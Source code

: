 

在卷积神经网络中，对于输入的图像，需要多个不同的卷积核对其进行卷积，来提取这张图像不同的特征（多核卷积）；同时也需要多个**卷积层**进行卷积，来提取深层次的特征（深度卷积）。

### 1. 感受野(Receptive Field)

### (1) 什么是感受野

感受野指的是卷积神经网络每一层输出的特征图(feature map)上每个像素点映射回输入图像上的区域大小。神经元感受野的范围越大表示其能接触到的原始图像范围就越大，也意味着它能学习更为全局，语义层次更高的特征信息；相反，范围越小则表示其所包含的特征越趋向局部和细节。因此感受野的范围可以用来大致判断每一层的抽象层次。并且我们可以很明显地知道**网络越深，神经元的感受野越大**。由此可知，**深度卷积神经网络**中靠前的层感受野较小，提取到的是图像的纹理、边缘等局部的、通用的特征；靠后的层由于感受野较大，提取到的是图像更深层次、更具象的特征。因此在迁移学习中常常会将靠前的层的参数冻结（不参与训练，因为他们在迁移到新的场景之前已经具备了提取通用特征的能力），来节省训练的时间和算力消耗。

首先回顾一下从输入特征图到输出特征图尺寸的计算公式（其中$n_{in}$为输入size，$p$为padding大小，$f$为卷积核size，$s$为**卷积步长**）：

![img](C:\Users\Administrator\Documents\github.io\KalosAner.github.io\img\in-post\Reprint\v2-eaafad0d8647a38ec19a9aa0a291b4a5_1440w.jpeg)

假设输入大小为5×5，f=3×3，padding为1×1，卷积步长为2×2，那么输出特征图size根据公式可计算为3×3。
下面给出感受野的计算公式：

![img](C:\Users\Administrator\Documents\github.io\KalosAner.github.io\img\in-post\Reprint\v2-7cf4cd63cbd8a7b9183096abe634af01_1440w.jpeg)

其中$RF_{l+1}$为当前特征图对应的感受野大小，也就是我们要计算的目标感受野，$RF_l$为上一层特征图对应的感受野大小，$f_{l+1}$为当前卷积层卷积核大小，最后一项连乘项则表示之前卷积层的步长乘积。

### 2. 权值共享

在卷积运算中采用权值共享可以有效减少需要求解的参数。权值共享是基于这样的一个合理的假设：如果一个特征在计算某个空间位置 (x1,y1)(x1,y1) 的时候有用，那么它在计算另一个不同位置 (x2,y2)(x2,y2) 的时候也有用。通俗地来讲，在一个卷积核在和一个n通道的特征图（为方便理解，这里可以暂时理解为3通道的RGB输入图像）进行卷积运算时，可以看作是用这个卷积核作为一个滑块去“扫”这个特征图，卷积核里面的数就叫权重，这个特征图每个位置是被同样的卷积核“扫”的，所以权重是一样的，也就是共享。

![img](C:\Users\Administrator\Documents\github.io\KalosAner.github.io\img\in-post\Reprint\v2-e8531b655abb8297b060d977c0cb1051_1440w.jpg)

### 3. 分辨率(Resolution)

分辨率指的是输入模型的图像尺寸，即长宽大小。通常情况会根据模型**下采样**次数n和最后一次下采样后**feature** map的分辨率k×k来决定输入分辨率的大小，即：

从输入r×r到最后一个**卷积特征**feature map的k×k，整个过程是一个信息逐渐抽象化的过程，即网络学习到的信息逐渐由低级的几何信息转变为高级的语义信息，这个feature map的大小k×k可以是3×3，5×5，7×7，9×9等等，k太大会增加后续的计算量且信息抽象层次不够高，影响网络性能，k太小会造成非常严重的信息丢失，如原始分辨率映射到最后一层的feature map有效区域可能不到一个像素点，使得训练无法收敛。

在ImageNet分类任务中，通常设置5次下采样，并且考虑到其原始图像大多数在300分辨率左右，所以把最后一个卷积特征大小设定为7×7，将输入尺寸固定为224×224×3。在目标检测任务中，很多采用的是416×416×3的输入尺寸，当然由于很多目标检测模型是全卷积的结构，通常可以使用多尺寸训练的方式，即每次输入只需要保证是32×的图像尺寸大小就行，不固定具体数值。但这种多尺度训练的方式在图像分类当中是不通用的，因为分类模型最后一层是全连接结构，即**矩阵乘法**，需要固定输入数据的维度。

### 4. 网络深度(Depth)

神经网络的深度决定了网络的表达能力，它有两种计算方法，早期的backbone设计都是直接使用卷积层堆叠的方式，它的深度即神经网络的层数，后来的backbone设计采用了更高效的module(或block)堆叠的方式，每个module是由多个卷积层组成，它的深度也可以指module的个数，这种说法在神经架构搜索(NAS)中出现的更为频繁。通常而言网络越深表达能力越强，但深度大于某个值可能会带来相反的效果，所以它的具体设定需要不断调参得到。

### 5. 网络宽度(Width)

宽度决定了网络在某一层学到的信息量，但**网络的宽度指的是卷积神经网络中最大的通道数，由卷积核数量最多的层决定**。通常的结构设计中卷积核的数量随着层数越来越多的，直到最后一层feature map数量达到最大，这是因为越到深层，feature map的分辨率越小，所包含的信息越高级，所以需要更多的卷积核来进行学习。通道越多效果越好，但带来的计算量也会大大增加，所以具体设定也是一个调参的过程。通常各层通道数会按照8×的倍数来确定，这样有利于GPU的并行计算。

★ ★ ★ ★ ★ ★ ★

TASK INSTRUCTIONS: All of the entries above should be written out again exactly.

WRITTEN RESPONSE:
Source code

: 

在卷积神经网络中，对于输入的图像，需要多个不同的卷积核对其进行卷积，来提取这张图像不同的特征（多核卷积）；同时也需要多个**卷积层**进行卷积，来提取深层次的特征（深度卷积）。

### 1. 感受野(Receptive Field)

### (1) 什么是感受野

感受野指的是卷积神经网络每一层输出的特征图(feature map)上每个像素点映射回输入图像上的区域大小。神经元感受野的范围越大表示其能接触到的原始图像范围就越大，也意味着它能学习更为全局，语义层次更高的特征信息；相反，范围越小则表示其所包含的特征越趋向局部和细节。因此感受野的范围可以用来大致判断每一层的抽象层次。并且我们可以很明显地知道**网络越深，神经元的感受野越大**。由此可知，**深度卷积神经网络**中靠前的层感受野较小，提取到的是图像的纹理、边缘等局部的、通用的特征；靠后的层由于感受野较大，提取到的是图像更深层次、更具象的特征。因此在迁移学习中常常会将靠前的层的参数冻结（不参与训练，因为他们在迁移到新的场景之前已经具备了提取通用特征的能力），来节省训练的时间和算力消耗。

首先回顾一下从输入特征图到输出特征图尺寸的计算公式（其中$n_{in}$为输入size，$p$为padding大小，$f$为卷积核size，$s$为**卷积步长**）：

![img](C:\Users\Administrator\Documents\github.io\KalosAner.github.io\img\in-post\Reprint\v2-eaafad0d8647a38ec19a9aa0a291b4a5_1440w.jpeg)

假设输入大小为5×5，f=3×3，padding为1×1，卷积步长为2×2，那么输出特征图size根据公式可计算为3×3。
下面给出感受野的计算公式：

![img](C:\Users\Administrator\Documents\github.io\KalosAner.github.io\img\in-post\Reprint\v2-7cf4cd63cbd8a7b9183096abe634af01_1440w.jpeg)

其中$RF_{l+1}$为当前特征图对应的感受野大小，也就是我们要计算的目标感受野，$RF_l$为上一层特征图对应的感受野大小，$f_{l+1}$为当前卷积层卷积核大小，最后一项连乘项则表示之前卷积层的步长乘积。

### 2. 权值共享

在卷积运算中采用权值共享可以有效减少需要求解的参数。权值共享是基于这样的一个合理的假设：如果一个特征在计算某个空间位置 (x1,y1)(x1,y1) 的时候有用，那么它在计算另一个不同位置 (x2,y2)(x2,y2) 的时候也有用。通俗地来讲，在一个卷积核在和一个n通道的特征图（为方便理解，这里可以暂时理解为3通道的RGB输入图像）进行卷积运算时，可以看作是用这个卷积核作为一个滑块去“扫”这个特征图，卷积核里面的数就叫权重，这个特征图每个位置是被同样的卷积核“扫”的，所以权重是一样的，也就是共享。

![img](C:\Users\Administrator\Documents\github.io\KalosAner.github.io\img\in-post\Reprint\v2-e8531b655abb8297b060d977c0cb1051_1440w.jpg)

### 3. 分辨率(Resolution)

分辨率指的是输入模型的图像尺寸，即长宽大小。通常情况会根据模型**下采样**次数n和最后一次下采样后**feature** map的分辨率k×k来决定输入分辨率的大小，即：

从输入r×r到最后一个**卷积特征**feature map的k×k，整个过程是一个信息逐渐抽象化的过程，即网络学习到的信息逐渐由低级的几何信息转变为高级的语义信息，这个feature map的大小k×k可以是3×3，5×5，7×7，9×9等等，k太大会增加后续的计算量且信息抽象层次不够高，影响网络性能，k太小会造成非常严重的信息丢失，如原始分辨率映射到最后一层的feature map有效区域可能不到一个像素点，使得训练无法收敛。

在ImageNet分类任务中，通常设置5次下采样，并且考虑到其原始图像大多数在300分辨率左右，所以把最后一个卷积特征大小设定为7×7，将输入尺寸固定为224×224×3。在目标检测任务中，很多采用的是416×416×3的输入尺寸，当然由于很多目标检测模型是全卷积的结构，通常可以使用多尺寸训练的方式，即每次输入只需要保证是32×的图像尺寸大小就行，不固定具体数值。但这种多尺度训练的方式在图像分类当中是不通用的，因为分类模型最后一层是全连接结构，即**矩阵乘法**，需要固定输入数据的维度。

### 4. 网络深度(Depth)

神经网络的深度决定了网络的表达能力，它有两种计算方法，早期的backbone设计都是直接使用卷积层堆叠的方式，它的深度即神经网络的层数，后来的backbone设计采用了更高效的module(或block)堆叠的方式，每个module是由多个卷积层组成，它的深度也可以指module的个数，这种说法在神经架构搜索(NAS)中出现的更为频繁。通常而言网络越深表达能力越强，但深度大于某个值可能会带来相反的效果，所以它的具体设定需要不断调参得到。

### 5. 网络宽度(Width)

宽度决定了网络在某一层学到的信息量，但**网络的宽度指的是卷积神经网络中最大的通道数，由卷积核数量最多的层决定**。通常的结构设计中卷积核的数量随着层数越来越多的，直到最后一层feature map数量达到最大，这是因为越到深层，feature map的分辨率越小，所包含的信息越高级，所以需要更多的卷积核来进行学习。通道越多效果越好，但带来的计算量也会大大增加，所以具体设定也是一个调参的过程。通常各层通道数会按照8×的倍数来确定，这样有利于GPU的并行计算。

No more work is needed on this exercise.